5. Work on some of my unfinished projects – See above.

And five embroidery goals, of which I did exactly none.

Anyway, here’s a couple of collages, with most of the year’s things:

2013 Quilt Blocks

Quilt blocks. A lot of quilt blocks. Not all of the quilt blocks though. There were more churn dashes I made for my own quilt that I didn’t photograph. And then all the blocks that went into a quilt top I haven’t photographed yet (for the Confetti Go Lucky quilt) and more of the Cat Face blocks, which I didn’t photograph. The Doctor Who ones probably shouldn’t be in there because I’ve made them into a quilt top, which just needs its last border, but I don’t have any photos of the completed top, so I put them all in here.

2013 - Quilts and Quilt Tops

It feels a little sadder looking at this collection of finished quilts and finished tops. There are two more than this (the aforementioned confetti go lucky and doctor who tops – well, Who is still in progress), but it’s the never finishing quilts that makes me feel like I’m not using my time wisely or whatever. I did get three quilts done to the binding and everything, and even though two of them are baby sized (and the other one was 90% finished with the clocked ticketed over from 2012 to 2013), I can still be proud of that. I am and always have been and probably always will be a slow quilter. I often get hung up right near the end. And I do quite a bit besides just quilts:

2013 - Minis & Flags

These are all minis of one sort or another. The two top left were for my mom. The hexagon one was for a Scrappy Swap. The three flags are were for Lac Megantic. The Ravenclaw was a gift for a crafty friend. (It could be used as a mug rug or a wall-hanging, as could the hexagon.)

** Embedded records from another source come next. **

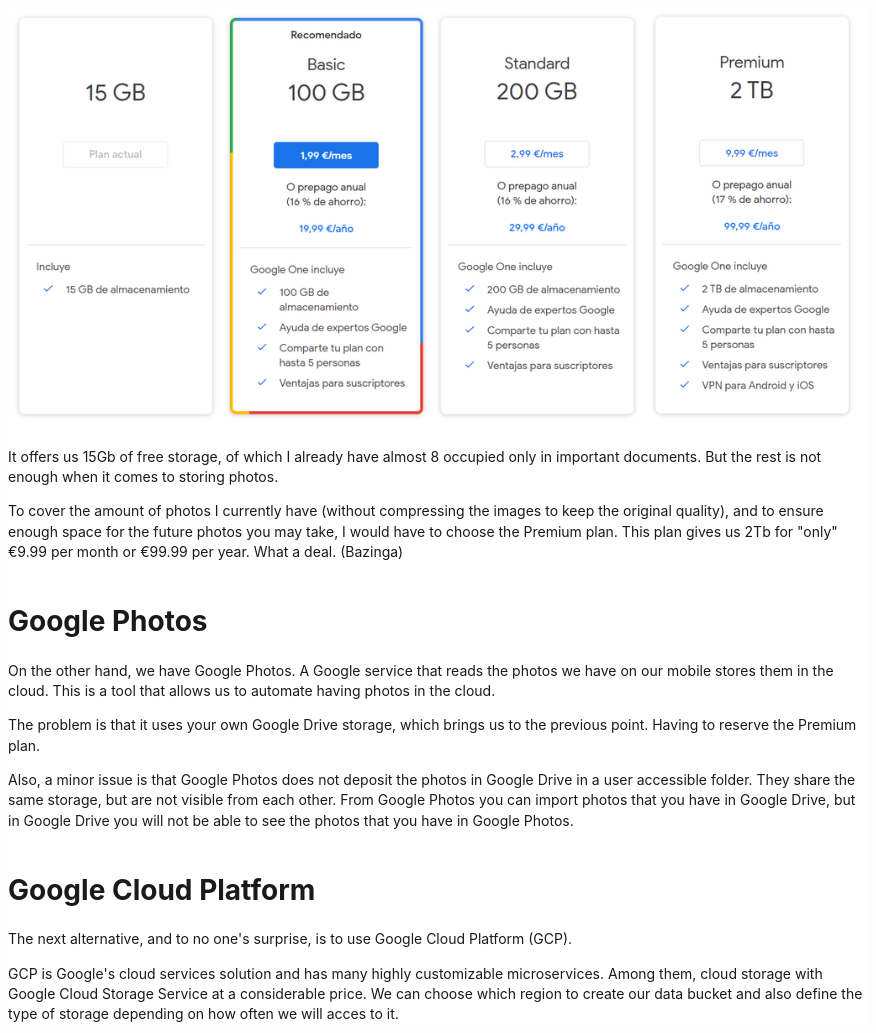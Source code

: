   <a href="/assets/img/2022-06-10/google_pricing.png"><img src="/assets/img/2022-06-10/google_pricing.png"></a>
  <figcaption></figcaption>
</figure>

It offers us 15Gb of free storage, of which I already have almost 8 occupied only in important documents. But the rest is not enough when it comes to storing photos.

To cover the amount of photos I currently have (without compressing the images to keep the original quality), and to ensure enough space for the future photos you may take, I  would have to choose the Premium plan. This plan gives us 2Tb for "only" €9.99 per month or €99.99 per year. What a deal. (Bazinga)

# Google Photos
On the other hand, we have Google Photos. A Google service that reads the photos we have on our mobile stores them in the cloud. This is a tool that allows us to automate having photos in the cloud.

The problem is that it uses your own Google Drive storage, which brings us to the previous point. Having to reserve the Premium plan.

Also, a minor issue is that Google Photos does not deposit the photos in Google Drive in a user accessible folder. They share the same storage, but are not visible from each other. From Google Photos you can import photos that you have in Google Drive, but in Google Drive you will not be able to see the photos that you have in Google Photos.

# Google Cloud Platform
The next alternative, and to no one's surprise, is to use Google Cloud Platform (GCP).

GCP is Google's cloud services solution and has many highly customizable microservices. Among them, cloud storage with Google Cloud Storage Service at a considerable price. We can choose which region to create our data bucket and also define the type of storage depending on how often we will acces to it.

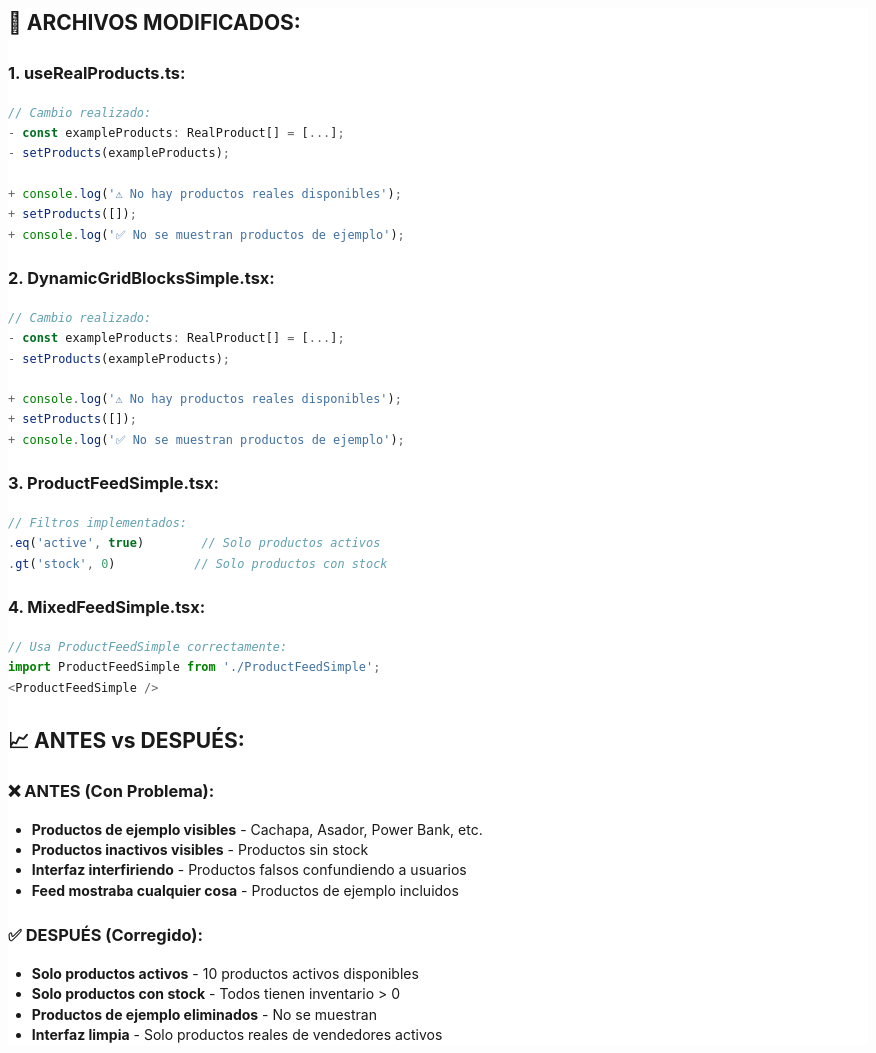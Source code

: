 ## 🔧 **ARCHIVOS MODIFICADOS:**

### **1. useRealProducts.ts:**
```javascript
// Cambio realizado:
- const exampleProducts: RealProduct[] = [...];
- setProducts(exampleProducts);

+ console.log('⚠️ No hay productos reales disponibles');
+ setProducts([]);
+ console.log('✅ No se muestran productos de ejemplo');
```

### **2. DynamicGridBlocksSimple.tsx:**
```javascript
// Cambio realizado:
- const exampleProducts: RealProduct[] = [...];
- setProducts(exampleProducts);

+ console.log('⚠️ No hay productos reales disponibles');
+ setProducts([]);
+ console.log('✅ No se muestran productos de ejemplo');
```

### **3. ProductFeedSimple.tsx:**
```javascript
// Filtros implementados:
.eq('active', true)        // Solo productos activos
.gt('stock', 0)           // Solo productos con stock
```

### **4. MixedFeedSimple.tsx:**
```javascript
// Usa ProductFeedSimple correctamente:
import ProductFeedSimple from './ProductFeedSimple';
<ProductFeedSimple />
```

## 📈 **ANTES vs DESPUÉS:**

### **❌ ANTES (Con Problema):**
- **Productos de ejemplo visibles** - Cachapa, Asador, Power Bank, etc.
- **Productos inactivos visibles** - Productos sin stock
- **Interfaz interfiriendo** - Productos falsos confundiendo a usuarios
- **Feed mostraba cualquier cosa** - Productos de ejemplo incluidos

### **✅ DESPUÉS (Corregido):**
- **Solo productos activos** - 10 productos activos disponibles
- **Solo productos con stock** - Todos tienen inventario > 0
- **Productos de ejemplo eliminados** - No se muestran
- **Interfaz limpia** - Solo productos reales de vendedores activos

2013 - All the Little Finishes

And I did a small mountain of baskets, zip pouches, pin cushions, pot holders, and assorted small bits and pieces. I think it’s all a pretty… respectable amount of stuff to have gotten done over the course of the year, so I really need to get over myself. (Also, the embroidery shown here is not complete – there were several more of those little smiley faced summer things, but I don’t have photographs of most of them. One of these days…)

So that’s all of 2013. More or less. Next post… plans for 2014. I think I’ll make a combination Fabric Fast/WIP list/Another Lovely Year of Finishes/2014 Goals post. Else it might be the longest lead into 2014 EVER.

(With special thanks to Big Huge Labs for the mosaic maker, even if I wish it could deal a little better with non-square photos — I think it should make them all the same height, then adjust the column width to the widest photo. But anyway, I don’t pay for the use of it, so I shouldn’t complain too hard about how it works.)